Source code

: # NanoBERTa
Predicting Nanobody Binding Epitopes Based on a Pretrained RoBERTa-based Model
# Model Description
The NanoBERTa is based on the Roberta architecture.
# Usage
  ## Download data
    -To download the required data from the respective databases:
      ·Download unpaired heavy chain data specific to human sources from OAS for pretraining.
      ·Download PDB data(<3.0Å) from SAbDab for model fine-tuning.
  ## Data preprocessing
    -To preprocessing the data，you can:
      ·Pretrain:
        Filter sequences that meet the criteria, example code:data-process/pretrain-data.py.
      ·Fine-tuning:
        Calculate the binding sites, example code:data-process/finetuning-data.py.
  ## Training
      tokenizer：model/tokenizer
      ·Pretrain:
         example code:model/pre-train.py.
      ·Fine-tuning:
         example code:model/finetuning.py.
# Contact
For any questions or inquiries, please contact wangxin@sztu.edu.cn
==
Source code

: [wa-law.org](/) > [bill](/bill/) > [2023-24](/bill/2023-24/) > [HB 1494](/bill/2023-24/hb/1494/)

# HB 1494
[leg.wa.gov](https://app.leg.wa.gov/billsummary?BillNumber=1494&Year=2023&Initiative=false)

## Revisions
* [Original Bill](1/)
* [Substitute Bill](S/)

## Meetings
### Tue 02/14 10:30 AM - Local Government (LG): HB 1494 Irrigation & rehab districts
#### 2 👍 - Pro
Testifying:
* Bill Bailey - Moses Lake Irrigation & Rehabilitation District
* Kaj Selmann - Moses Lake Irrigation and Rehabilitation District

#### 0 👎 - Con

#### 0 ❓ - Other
...
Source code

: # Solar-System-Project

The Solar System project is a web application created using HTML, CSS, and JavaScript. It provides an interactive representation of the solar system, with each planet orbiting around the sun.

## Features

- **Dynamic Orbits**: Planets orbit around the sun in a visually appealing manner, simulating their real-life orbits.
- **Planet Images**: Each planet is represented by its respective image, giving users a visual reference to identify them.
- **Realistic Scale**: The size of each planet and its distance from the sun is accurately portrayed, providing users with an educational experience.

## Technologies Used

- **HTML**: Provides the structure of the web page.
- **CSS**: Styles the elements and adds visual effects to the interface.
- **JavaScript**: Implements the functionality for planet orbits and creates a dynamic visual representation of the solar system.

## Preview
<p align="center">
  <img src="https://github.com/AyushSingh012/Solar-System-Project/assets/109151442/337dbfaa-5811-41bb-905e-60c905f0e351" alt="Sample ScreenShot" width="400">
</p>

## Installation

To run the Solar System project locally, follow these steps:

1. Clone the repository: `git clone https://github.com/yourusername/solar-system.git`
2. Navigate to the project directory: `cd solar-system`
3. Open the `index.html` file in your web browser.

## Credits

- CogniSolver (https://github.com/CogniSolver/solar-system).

Your assignment: Scan the lines above, and whenever one holds the string "preprocessing", copy it.

Exercise output:
  ## Data preprocessing
    -To preprocessing the data，you can:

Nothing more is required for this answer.